When at a later day, and in the midst of a fierce controversy, Andrew
Marvell wrote of the clergy as "the reserve of our Christianity," he
doubtless had such men as his father in his mind and memory.
It was at the old Grammar School of Hull, and with his father as his
Orbilius, that Marvell was initiated into the mysteries of the Latin
grammar, and was, as he tells us, put to his
"Montibus, inquit, erunt; et erant submontibus illis; Risit Atlantiades; et
me mihi, perfide, prodis? Me mihi prodis? ait.
"For as I remember this scanning was a liberal art that we learn'd at
Grammar School, and to scan verses as he does the Author's prose
before we did or were obliged to understand them."[8:2]
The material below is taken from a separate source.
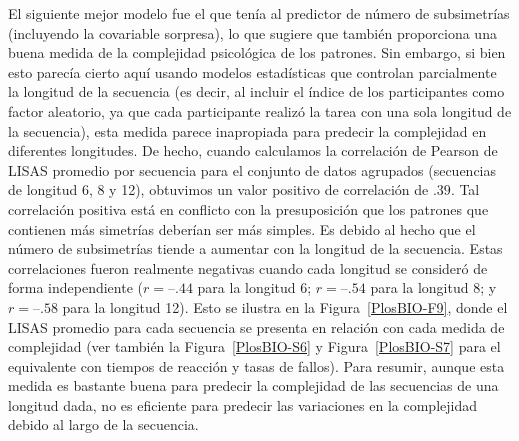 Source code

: El siguiente mejor modelo fue el que tenía al predictor de número de subsimetrías (incluyendo la covariable sorpresa), lo que sugiere que también proporciona una buena medida de la complejidad psicológica de los patrones. Sin embargo, si bien esto parecía cierto aquí usando modelos estadísticas que controlan parcialmente la longitud de la secuencia (es decir, al incluir el índice de los participantes como factor aleatorio, ya que cada participante realizó la tarea con una sola longitud de la secuencia), esta medida parece inapropiada para predecir la complejidad en diferentes longitudes. De hecho, cuando calculamos la correlación de Pearson de LISAS promedio por secuencia para el conjunto de datos agrupados (secuencias de longitud 6, 8 y 12), obtuvimos un valor positivo de correlación de $.39$. Tal correlación positiva está en conflicto con la presuposición que los patrones que contienen más simetrías deberían ser más simples. Es debido al hecho que el número de subsimetrías tiende a aumentar con la longitud de la secuencia. Estas correlaciones fueron realmente negativas cuando cada longitud se consideró de forma independiente ($r = –.44$ para la longitud 6; $r= –.54$ para la longitud 8; y $r = –.58$ para la longitud 12). Esto se ilustra en la Figura~\ref{PlosBIO-F9}, donde el LISAS promedio para cada secuencia se presenta en relación con cada medida de complejidad (ver también la Figura~\ref{PlosBIO-S6} y Figura~\ref{PlosBIO-S7} para el equivalente con tiempos de reacción y tasas de fallos). Para resumir, aunque esta medida es bastante buena para predecir la complejidad de las secuencias de una longitud dada, no es eficiente para predecir las variaciones en la complejidad debido al largo de la secuencia.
Irrational methods have often amazingly good results, and the Hull
Grammar School provided its head-master's only son with the
rudiments of learning, thus enabling him to become in after years what
John Milton himself, the author of that terrible Treatise on Education
addressed to Mr. Hartlibb, affirmed Andrew Marvell to be in a written
testimonial, "a scholar, and well-read in the Latin and Greek authors."
Attached to the Grammar School there was "a great garden," renowned
for its wall-fruit and flowers; so by leaving Winestead behind, our
"garden-poet," that was to be, was not deprived of inspiration.
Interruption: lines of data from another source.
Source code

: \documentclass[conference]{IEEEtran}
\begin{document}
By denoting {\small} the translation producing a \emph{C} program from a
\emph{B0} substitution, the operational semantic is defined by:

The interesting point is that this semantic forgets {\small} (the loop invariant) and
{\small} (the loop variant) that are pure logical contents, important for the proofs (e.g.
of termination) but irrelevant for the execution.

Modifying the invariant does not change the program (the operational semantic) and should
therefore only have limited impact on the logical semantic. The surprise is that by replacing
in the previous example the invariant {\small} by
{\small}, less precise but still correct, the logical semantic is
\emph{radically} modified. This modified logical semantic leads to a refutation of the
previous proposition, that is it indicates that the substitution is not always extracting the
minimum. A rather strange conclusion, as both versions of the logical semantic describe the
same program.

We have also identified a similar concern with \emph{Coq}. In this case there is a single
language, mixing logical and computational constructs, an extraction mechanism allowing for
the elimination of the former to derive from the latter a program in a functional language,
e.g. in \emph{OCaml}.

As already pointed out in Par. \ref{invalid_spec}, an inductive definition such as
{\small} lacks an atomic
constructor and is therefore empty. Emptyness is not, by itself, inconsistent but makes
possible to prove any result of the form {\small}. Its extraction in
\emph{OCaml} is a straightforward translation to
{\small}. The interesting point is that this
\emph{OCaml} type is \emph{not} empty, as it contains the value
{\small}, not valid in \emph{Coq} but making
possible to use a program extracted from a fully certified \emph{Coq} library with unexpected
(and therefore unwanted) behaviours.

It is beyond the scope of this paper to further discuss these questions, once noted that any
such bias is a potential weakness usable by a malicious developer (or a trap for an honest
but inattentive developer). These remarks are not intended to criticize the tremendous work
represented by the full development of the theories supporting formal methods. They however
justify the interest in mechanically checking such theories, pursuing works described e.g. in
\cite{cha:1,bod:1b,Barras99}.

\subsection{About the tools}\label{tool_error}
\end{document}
Apart from these meagre facts, we know nothing of Marvell's boyhood
at Hull. His clerical foe, Dr. Parker, afterwards Bishop of Oxford,
writes contemptuously of "an hunger-starved whelp of a country vicar,"
and in another passage, which undoubtedly refers to Marvell, he speaks
of "an unhappy education among Boatswains and Cabin-boys," whose
unsavoury phrases, he goes on to suggest, Marvell picked up in his
childhood. But truth need not be looked for in controversial pages. The
best argument for a married clergy is to be found, for Englishmen at all
events, in the sixty-seven volumes of the Dictionary of National
Biography, where are recorded the services rendered to religion,
philosophy, poetry, justice, and the empire by the "whelps" of many a
country vicar. Parsons' wives may sometimes be trying and hard to
explain, but an England without the sons of her clergy would be shorn
of half her glory.
Marvell's boyhood seems to have been surrounded with the things that
most make for a child's happiness. A sensible, affectionate, humorous,
religious father, occupying a position of authority, and greatly
respected, a mother and three elder sisters to make much of his bright
wit and early adventures, a comfortable yet simple home, and an
atmosphere of piety, learning, and good fellowship. What more is
wanted, or can be desired? The "Boatswains" and "Cabin-boys" of
Bishop Parker's fancy were in the neighbourhood, no doubt, and as
stray companions for a half-holiday must have had their attractions; but
it is unnecessary to attribute Andrew Marvell's style in controversy to
his early acquaintance with a sea-faring population, for he is far more
likely to have picked it up from his great friend and colleague, the
author of Paradise Lost.
Marvell's school education over, he went up to Cambridge, not to his
father's old college, but to the more splendid foundation of Trinity.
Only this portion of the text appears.